Don’t forget your drinks!  However, unlike most dishes, there are likely to be at least some items that are intended to be sold on to the consumer in their packaging (prepacked) and therefore the labelling should already comply.  Examples may be bottled or canned products.  Note that the regulations have different requirements for prepacked food.  If in doubt, check the Regulations and contact your suppliers.

If you are selling non-prepacked drinks such as draught beers, wine by the glass or spirits, allergen information must be provided as outlined above.

What next?

Still not sure where to start?  Firstly check the Food Standards Agency (FSA) website and discuss the requirements with your Environmental Health Officer.  Make sure you understand how the regulations apply to your business before investing time and money in undertaking potentially costly activities such as producing new menus and staff training.

There are also some excellent sources of information and training available including Allergy Action who offers a joint award with REHIS.  Liz delivers this award in addition to offering training and consultancy services specialising in implementing practical measures to meet the requirements of legislation.  For further information see her website.

Myth Buster 1: New Allergen Regulations – Requirements for Caterers Offering Non-Prepacked Food

The new regulations requiring food business operators to provide allergen information (the EU Provision of Food Information to Consumers Regulations (the Regulations)) have now been in force for a month.  While some businesses have implemented comprehensive measures to comply, many have yet to get started.  There has been some negative press particularly in relation to caterers and at least some of the issues seem to stem from a lack of understanding of the Regulations and how the requirements should be implemented.

There can be little doubt that compliance with these Regulations will require investment of time and money from some businesses, however, we should already know what is in food products we offer as it is a fundamental requirement of the Food Safety Act (1990).  In essence, all these Regulations require is that some of that information is proactively passed to the consumer.  It should be simple, shouldn’t it?

Of course, in practice, it is not that simple.  One of the key reasons is that the majority of catering businesses have never had to manage detailed information about products in this way before.  What is not helping are a number of misinterpretations of the Regulations that I am coming across on a regular basis.  My first myth buster blog briefly explores 4 of them.

  1. Caterers need to list all ingredients on menus.

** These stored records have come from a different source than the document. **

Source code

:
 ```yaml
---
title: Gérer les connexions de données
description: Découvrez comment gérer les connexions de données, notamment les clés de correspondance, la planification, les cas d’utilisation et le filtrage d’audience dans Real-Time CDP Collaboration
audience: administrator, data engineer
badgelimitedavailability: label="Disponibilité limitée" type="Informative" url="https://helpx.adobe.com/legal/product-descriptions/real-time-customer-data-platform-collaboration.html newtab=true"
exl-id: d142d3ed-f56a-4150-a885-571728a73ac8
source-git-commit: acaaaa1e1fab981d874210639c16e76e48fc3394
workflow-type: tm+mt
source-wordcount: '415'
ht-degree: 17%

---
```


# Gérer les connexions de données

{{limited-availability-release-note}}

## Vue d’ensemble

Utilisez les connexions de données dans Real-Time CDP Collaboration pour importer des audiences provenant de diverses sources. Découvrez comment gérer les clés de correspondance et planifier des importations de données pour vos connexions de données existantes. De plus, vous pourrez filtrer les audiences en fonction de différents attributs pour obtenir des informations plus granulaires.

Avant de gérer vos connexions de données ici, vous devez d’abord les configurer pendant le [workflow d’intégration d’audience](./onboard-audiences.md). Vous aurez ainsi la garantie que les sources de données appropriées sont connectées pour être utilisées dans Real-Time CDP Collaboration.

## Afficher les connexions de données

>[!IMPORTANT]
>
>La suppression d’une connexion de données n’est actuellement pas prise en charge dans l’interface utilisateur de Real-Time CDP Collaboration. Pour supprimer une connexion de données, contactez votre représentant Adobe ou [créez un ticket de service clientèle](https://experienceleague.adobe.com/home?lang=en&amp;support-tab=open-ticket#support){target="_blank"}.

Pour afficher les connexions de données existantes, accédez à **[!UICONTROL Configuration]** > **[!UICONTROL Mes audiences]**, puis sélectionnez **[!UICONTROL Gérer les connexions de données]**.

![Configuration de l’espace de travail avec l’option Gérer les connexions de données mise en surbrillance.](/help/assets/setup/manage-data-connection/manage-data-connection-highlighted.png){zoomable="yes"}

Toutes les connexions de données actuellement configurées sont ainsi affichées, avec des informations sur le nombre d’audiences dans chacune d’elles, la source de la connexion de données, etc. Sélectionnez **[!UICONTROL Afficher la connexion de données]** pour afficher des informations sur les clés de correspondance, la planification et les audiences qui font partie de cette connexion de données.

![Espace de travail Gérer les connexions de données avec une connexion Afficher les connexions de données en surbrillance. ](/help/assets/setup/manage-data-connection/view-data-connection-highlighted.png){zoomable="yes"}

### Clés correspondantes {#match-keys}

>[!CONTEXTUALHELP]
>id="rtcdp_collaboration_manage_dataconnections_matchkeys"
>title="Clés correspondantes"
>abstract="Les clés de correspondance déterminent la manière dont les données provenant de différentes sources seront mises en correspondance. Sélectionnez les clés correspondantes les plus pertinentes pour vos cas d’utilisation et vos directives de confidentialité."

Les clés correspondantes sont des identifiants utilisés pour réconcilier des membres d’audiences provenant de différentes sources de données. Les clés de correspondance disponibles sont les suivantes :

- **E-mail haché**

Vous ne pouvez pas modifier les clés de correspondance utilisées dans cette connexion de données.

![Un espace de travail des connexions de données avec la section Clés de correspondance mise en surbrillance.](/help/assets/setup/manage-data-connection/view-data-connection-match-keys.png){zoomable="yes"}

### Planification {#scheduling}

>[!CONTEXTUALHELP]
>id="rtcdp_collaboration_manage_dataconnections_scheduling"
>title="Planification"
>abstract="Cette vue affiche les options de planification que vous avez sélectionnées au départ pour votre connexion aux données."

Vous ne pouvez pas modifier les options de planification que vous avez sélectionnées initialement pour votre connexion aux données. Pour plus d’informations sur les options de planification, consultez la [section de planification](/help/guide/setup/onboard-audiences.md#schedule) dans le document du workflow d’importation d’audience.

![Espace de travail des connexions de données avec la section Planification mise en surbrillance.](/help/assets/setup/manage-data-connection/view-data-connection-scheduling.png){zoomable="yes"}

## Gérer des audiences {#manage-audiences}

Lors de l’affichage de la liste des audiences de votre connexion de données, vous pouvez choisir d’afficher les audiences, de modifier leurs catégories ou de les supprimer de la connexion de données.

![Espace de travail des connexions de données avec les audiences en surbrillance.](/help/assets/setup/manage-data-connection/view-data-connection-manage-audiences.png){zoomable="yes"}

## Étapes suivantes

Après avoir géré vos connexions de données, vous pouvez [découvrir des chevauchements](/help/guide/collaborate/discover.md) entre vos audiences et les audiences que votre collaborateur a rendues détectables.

There is no requirement to list ingredients of a particular product if you offer non-prepacked food.  Listing ingredients is a requirement for prepacked food only.  This essentially means that if food is prepared for sale on the premises it is sold from, you are not required to provide an ingredients list.  This will include most restaurants, hotels, and canteens.  If you provide non-prepacked food, the information you are required to provide to consumers is whether the product contains one or more of the 14 allergens listed at Annex II of the Regulations.

  1. All allergen information must be on the menu.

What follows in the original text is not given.